Allocates n_structs elements of type struct_type . The returned pointer is cast to a pointer to the given type. If n_structs is 0 it returns NULL. Care is taken to avoid overflow when calculating the size of the allocated block.

Since the returned pointer is already casted to the right type, it is normally unnecessary to cast it explicitly, and doing so might hide memory allocation errors.

Parameters

struct_type

the type of the elements to allocate

 

n_structs

the number of elements to allocate

 

Returns

a pointer to the allocated memory, cast to a pointer to struct_type


g_new0()

#define             g_new0(struct_type, n_structs)

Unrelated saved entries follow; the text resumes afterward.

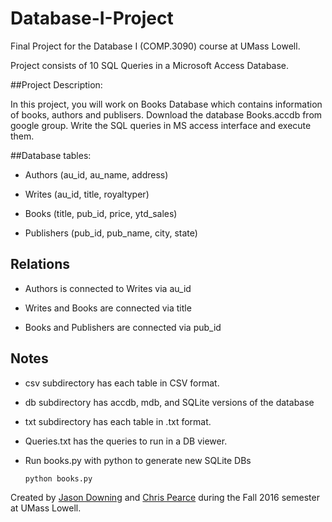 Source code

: # Database-I-Project
Final Project for the Database I (COMP.3090) course at UMass Lowell.

Project consists of 10 SQL Queries in a Microsoft Access Database.

##Project Description:

In this project, you will work on Books Database which contains information of
books, authors and publisers. Download the database Books.accdb from google
group. Write the SQL queries in MS access interface and execute them.

##Database tables:

- Authors (au_id, au_name, address)

- Writes (au_id, title, royaltyper)

- Books (title, pub_id, price, ytd_sales)

- Publishers (pub_id, pub_name, city, state)

## Relations

- Authors is connected to Writes via au_id

- Writes and Books are connected via title

- Books and Publishers are connected via pub_id

## Notes

- csv subdirectory has each table in CSV format.

- db subdirectory has accdb, mdb, and SQLite versions of the database

- txt subdirectory has each table in .txt format.

- Queries.txt has the queries to run in a DB viewer.

- Run books.py with python to generate new SQLite DBs

  ```python books.py```

Created by [Jason Downing](https://github.com/JasonD94/) and
[Chris Pearce](https://github.com/cp0153) during the Fall 2016 semester at
UMass Lowell.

Allocates n_structs elements of type struct_type , initialized to 0's. The returned pointer is cast to a pointer to the given type. If n_structs is 0 it returns NULL. Care is taken to avoid overflow when calculating the size of the allocated block.

Since the returned pointer is already casted to the right type, it is normally unnecessary to cast it explicitly, and doing so might hide memory allocation errors.

Parameters

struct_type

the type of the elements to allocate.

 

n_structs

the number of elements to allocate.

 

Returns

a pointer to the allocated memory, cast to a pointer to struct_type .


g_renew()

#define             g_renew(struct_type, mem, n_structs)

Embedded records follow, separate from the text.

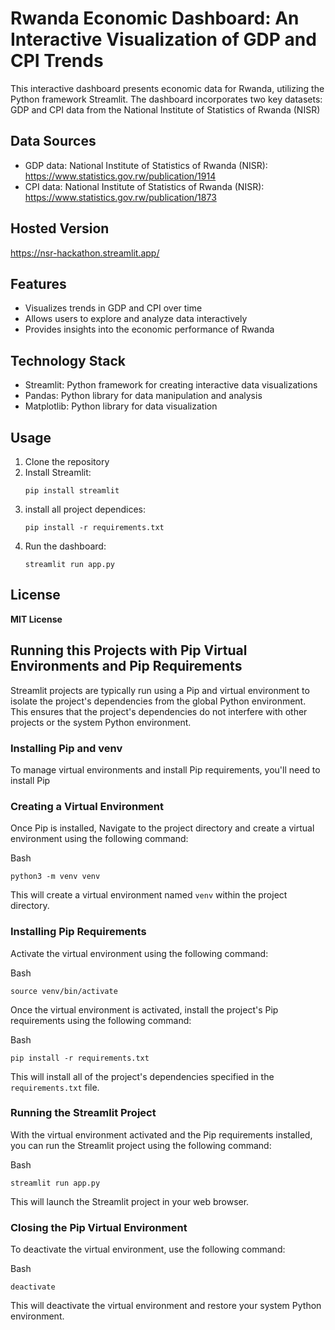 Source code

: # **Rwanda Economic Dashboard: An Interactive Visualization of GDP and CPI Trends**

This interactive dashboard presents economic data for Rwanda, utilizing the Python framework Streamlit. The dashboard incorporates two key datasets: GDP and CPI data from the National Institute of Statistics of Rwanda (NISR)

## Data Sources

* GDP data: National Institute of Statistics of Rwanda (NISR): https://www.statistics.gov.rw/publication/1914
* CPI data: National Institute of Statistics of Rwanda (NISR): https://www.statistics.gov.rw/publication/1873
## Hosted Version
https://nsr-hackathon.streamlit.app/
## Features

* Visualizes trends in GDP and CPI over time
* Allows users to explore and analyze data interactively
* Provides insights into the economic performance of Rwanda

## Technology Stack

* Streamlit: Python framework for creating interactive data visualizations
* Pandas: Python library for data manipulation and analysis
* Matplotlib: Python library for data visualization

## Usage

1. Clone the repository
2. Install Streamlit:
   ```
   pip install streamlit
   ```
3. install all project dependices:
   ```
   pip install -r requirements.txt
   ```
4. Run the dashboard:
   ```
   streamlit run app.py
   ```

## License

**MIT License**

## Running this Projects with Pip Virtual Environments and Pip Requirements

Streamlit projects are typically run using a Pip and virtual environment to isolate the project's dependencies from the global Python environment. This ensures that the project's dependencies do not interfere with other projects or the system Python environment.

### Installing Pip and venv

To manage virtual environments and install Pip requirements, you'll need to install Pip

### Creating a Virtual Environment

Once Pip is installed,  Navigate to the project directory and create a virtual environment using the following command:

Bash

```
python3 -m venv venv
```

This will create a virtual environment named `venv` within the project directory.

### Installing Pip Requirements

Activate the virtual environment using the following command:

Bash

```
source venv/bin/activate
```

Once the virtual environment is activated, install the project's Pip requirements using the following command:

Bash

```
pip install -r requirements.txt
```

This will install all of the project's dependencies specified in the `requirements.txt` file.

### Running the Streamlit Project

With the virtual environment activated and the Pip requirements installed, you can run the Streamlit project using the following command:

Bash

```
streamlit run app.py
```

This will launch the Streamlit project in your web browser.

### Closing the Pip Virtual Environment

To deactivate the virtual environment, use the following command:

Bash

```
deactivate
```

This will deactivate the virtual environment and restore your system Python environment.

Reallocates the memory pointed to by mem , so that it now has space for n_structs elements of type struct_type . It returns the new address of the memory, which may have been moved. Care is taken to avoid overflow when calculating the size of the allocated block.

Parameters

struct_type

the type of the elements to allocate

 

mem

the currently allocated memory

 

n_structs

the number of elements to allocate

 

Returns

a pointer to the new allocated memory, cast to a pointer to struct_type


g_try_new()

#define             g_try_new(struct_type, n_structs)

Attempts to allocate n_structs elements of type struct_type , and returns NULL on failure. Contrast with g_new(), which aborts the program on failure. The returned pointer is cast to a pointer to the given type. The function returns NULL when n_structs is 0 of if an overflow occurs.

Parameters

struct_type

the type of the elements to allocate

 

n_structs

the number of elements to allocate

 

Returns

a pointer to the allocated memory, cast to a pointer to struct_type

Since: 2.8


g_try_new0()

#define             g_try_new0(struct_type, n_structs)

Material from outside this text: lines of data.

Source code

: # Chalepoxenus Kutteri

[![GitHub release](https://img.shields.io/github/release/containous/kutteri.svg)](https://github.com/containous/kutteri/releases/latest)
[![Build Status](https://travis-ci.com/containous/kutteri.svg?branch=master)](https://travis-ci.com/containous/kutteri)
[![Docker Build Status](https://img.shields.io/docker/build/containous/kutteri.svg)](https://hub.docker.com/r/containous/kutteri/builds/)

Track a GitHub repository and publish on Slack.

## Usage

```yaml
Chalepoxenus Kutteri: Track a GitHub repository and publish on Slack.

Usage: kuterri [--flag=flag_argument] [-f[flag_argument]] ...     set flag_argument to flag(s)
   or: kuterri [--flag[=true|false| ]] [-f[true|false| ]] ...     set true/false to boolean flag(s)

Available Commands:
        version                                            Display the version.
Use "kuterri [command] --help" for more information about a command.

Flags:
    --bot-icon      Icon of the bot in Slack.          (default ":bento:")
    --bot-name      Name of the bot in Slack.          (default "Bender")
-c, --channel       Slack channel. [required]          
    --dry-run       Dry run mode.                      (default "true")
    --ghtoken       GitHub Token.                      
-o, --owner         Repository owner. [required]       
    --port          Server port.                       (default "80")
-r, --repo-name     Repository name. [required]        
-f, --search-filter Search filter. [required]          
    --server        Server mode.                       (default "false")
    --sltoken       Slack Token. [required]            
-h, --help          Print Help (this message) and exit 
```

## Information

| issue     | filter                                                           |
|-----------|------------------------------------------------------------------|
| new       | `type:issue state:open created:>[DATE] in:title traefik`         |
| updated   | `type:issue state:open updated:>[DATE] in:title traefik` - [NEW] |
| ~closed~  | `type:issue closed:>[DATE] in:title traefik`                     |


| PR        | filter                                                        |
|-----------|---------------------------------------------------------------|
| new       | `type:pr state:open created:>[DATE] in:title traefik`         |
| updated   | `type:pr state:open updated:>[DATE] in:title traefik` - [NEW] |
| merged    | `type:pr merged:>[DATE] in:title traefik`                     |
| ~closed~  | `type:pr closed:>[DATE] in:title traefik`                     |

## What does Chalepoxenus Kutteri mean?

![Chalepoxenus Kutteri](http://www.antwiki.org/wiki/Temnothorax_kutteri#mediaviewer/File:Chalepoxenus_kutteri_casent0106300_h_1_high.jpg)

Attempts to allocate n_structs elements of type struct_type , initialized to 0's, and returns NULL on failure. Contrast with g_new0(), which aborts the program on failure. The returned pointer is cast to a pointer to the given type. The function returns NULL when n_structs is 0 or if an overflow occurs.

Parameters

struct_type

the type of the elements to allocate

 

n_structs

the number of elements to allocate

 

Returns

a pointer to the allocated memory, cast to a pointer to struct_type

Since: 2.8


g_try_renew()

#define             g_try_renew(struct_type, mem, n_structs)

Attempts to reallocate the memory pointed to by mem , so that it now has space for n_structs elements of type struct_type , and returns NULL on failure. Contrast with g_renew(), which aborts the program on failure. It returns the new address of the memory, which may have been moved. The function returns NULL if an overflow occurs.

Parameters

struct_type

the type of the elements to allocate

 

mem

the currently allocated memory

 

n_structs

the number of elements to allocate

 

Returns

a pointer to the new allocated memory, cast to a pointer to struct_type

Since: 2.8


g_malloc ()

gpointer
g_malloc (gsize n_bytes);

Allocates n_bytes bytes of memory. If n_bytes is 0 it returns NULL.

Parameters

n_bytes

the number of bytes to allocate

 

Returns

a pointer to the allocated memory


g_malloc0 ()

gpointer
g_malloc0 (gsize n_bytes);

Allocates n_bytes bytes of memory, initialized to 0's. If n_bytes is 0 it returns NULL.

Parameters

n_bytes

the number of bytes to allocate

 

Returns

a pointer to the allocated memory


g_realloc ()

gpointer
g_realloc (gpointer mem,
           gsize n_bytes);

Reallocates the memory pointed to by mem , so that it now has space for n_bytes bytes of memory. It returns the new address of the memory, which may have been moved. mem may be NULL, in which case it's considered to have zero-length. n_bytes may be 0, in which case NULL will be returned and mem will be freed unless it is NULL.

Parameters

mem

the memory to reallocate.

[allow-none]

n_bytes

new size of the memory in bytes

 

Returns

the new address of the allocated memory


g_try_malloc ()

gpointer
g_try_malloc (gsize n_bytes);

Attempts to allocate n_bytes , and returns NULL on failure. Contrast with g_malloc(), which aborts the program on failure.

Parameters

n_bytes

number of bytes to allocate.

 

Returns

the allocated memory, or NULL.


g_try_malloc0 ()

gpointer
g_try_malloc0 (gsize n_bytes);

Attempts to allocate n_bytes , initialized to 0's, and returns NULL on failure. Contrast with g_malloc0(), which aborts the program on failure.

Parameters

n_bytes

number of bytes to allocate

 

Returns

the allocated memory, or NULL

Since: 2.8


g_try_realloc ()

gpointer
g_try_realloc (gpointer mem,
               gsize n_bytes);

Attempts to realloc mem to a new size, n_bytes , and returns NULL on failure. Contrast with g_realloc(), which aborts the program on failure.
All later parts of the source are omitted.